Standing six-foot-nine, Dalhausser is one of the giants of beach volleyball – literally and figuratively. With teammate Todd Rogers, the pair won the gold medal at the 2008 Summer Games in Beijing. Now, Dalhausser will arrive in London, seeking a repeat.
Only two people make up a beach volleyball team, much smaller than the teams that compete indoors. Each player has to cover more ground (not to mention the difficulty of moving on sand), so Dalhausser’s massive frame is a huge benefit to Team USA.
Beach volleyball could also be greatly affected by the weather conditions at the tournament site, and Dalhausser says the nature of the matches invites weather to be a major factor.
“Weather in beach volleyball is a huge component,” said Dalhausser. “We actually switch sides every seven points, because of the weather. The sun may be beating down on one side, or the wind might be blowing on one side, and gives that side an advantage.”

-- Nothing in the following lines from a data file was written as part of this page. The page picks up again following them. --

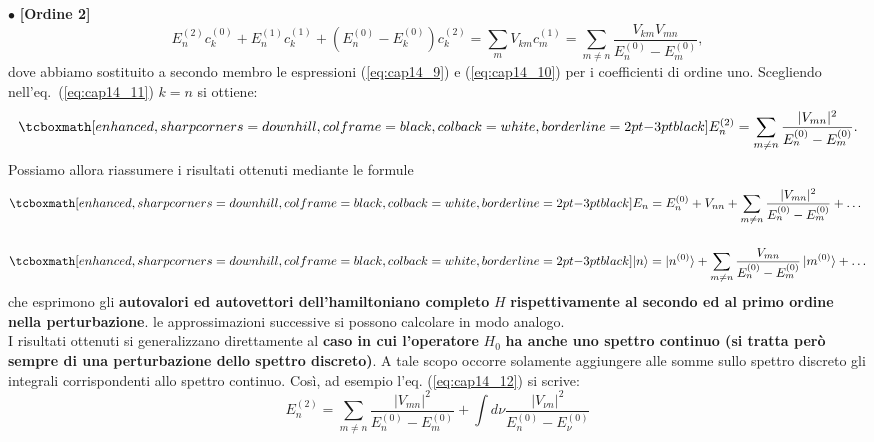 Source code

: $\bullet$ \textbf{[Ordine 2]}\\
	\begin{equation}
			E_n^{(2)}c_k^{(0)}+E_n^{(1)}c_k^{(1)}+ \left( E_n^{(0)}-E_k ^{(0)}\right) c_k^{(2)}  = \sum _m V_{km} c_m ^{(1)} = \sum _{m\neq n} \frac{V_{km} V_{mn}}{E_n^{(0)}-E_m ^{(0)}},
	\label{eq:cap14_11}
	\end{equation}
dove abbiamo sostituito a secondo membro le espressioni (\ref{eq:cap14_9}) e (\ref{eq:cap14_10}) per i coefficienti di ordine uno. Scegliendo nell'eq.~(\ref{eq:cap14_11}) $k=n$ si ottiene:
	\begin{equation}
		\tcboxmath[enhanced, sharp corners=downhill, colframe=black, colback=white, borderline={2pt}{-3pt}{black}]{
			E_n ^{(2)} = \sum _{m \neq n } \frac{\vert V_{mn} \vert ^2}{E_n ^{(0)}-E_m ^{(0)}}.
			}
	\label{eq:cap14_12}
	\end{equation}
Possiamo allora riassumere i risultati ottenuti mediante le formule
	\begin{align}
		& \tcboxmath[enhanced, sharp corners=downhill, colframe=black, colback=white, borderline={2pt}{-3pt}{black}]{
			E_n = E_n ^{(0)}+ V_{nn} +\sum _{m \neq n } \frac{\vert V_{mn} \vert ^2}{E_n ^{(0)}-E_m ^{(0)}}+ \dots
			} \\[0.5cm]
		& \tcboxmath[enhanced, sharp corners=downhill, colframe=black, colback=white, borderline={2pt}{-3pt}{black}]{
 			\vert n \rangle = \vert n^{(0)} \rangle +\sum _{m \neq n } \frac{V_{mn} }{E_n ^{(0)}-E_m ^{(0)}}\, \vert m^{(0)}\rangle+ \dots 
			 }
	\end{align}
che esprimono gli \textbf{autovalori ed autovettori dell'hamiltoniano completo} $H$ \textbf{rispettivamente al secondo ed al primo ordine nella perturbazione}. le approssimazioni successive si possono calcolare in modo analogo.\\

I risultati ottenuti si generalizzano direttamente al \textbf{caso in cui l'operatore} $H_0$ \textbf{ha anche uno spettro continuo (si tratta però sempre di una perturbazione dello spettro discreto)}. A tale scopo occorre solamente aggiungere alle somme sullo spettro discreto gli integrali corrispondenti allo spettro continuo. Così, ad esempio l'eq. (\ref{eq:cap14_12}) si scrive:
	\begin{equation}
		E_n ^{(2)} = \sum _{m \neq n} \frac{\vert V_{mn} \vert ^2}{E_n ^{(0)}-E_m ^{(0)}}+ \int d\nu \frac{\vert V_{\nu n} \vert ^2}{E_n ^{(0)}-E_{\nu} ^{(0)}} 
	\end{equation}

A rainy day could also change the outcome of a match, as well as the consistency of the sand used in competition. According to Dalhausser, only lightning and gusty winds can stop a beach volleyball match.
Olympians are used to the wind, though. Beaches and wind are synonymous with one another, and it’s just an aspect the athletes have learned to tame, as much as possible. But Dalhausser knows, as much as anyone, there’s one wind direction that can’t be used to a player’s advantage: a tailwind.
“Tailwind is a little tougher, because the ball sails -- the wind gets behind the ball and sails it out of the court,” said Dalhausser. “And when you're setting, on the tailwind side, it tends to go towards the net. And that's when you get in trouble.”
The duo of Dalhausser and Rogers didn’t get into much trouble in Beijing, taking home their first gold medal in 2008. Four years later, they’ve punched their ticket to London, and the elements are waiting for Team USA on the other side of the pond.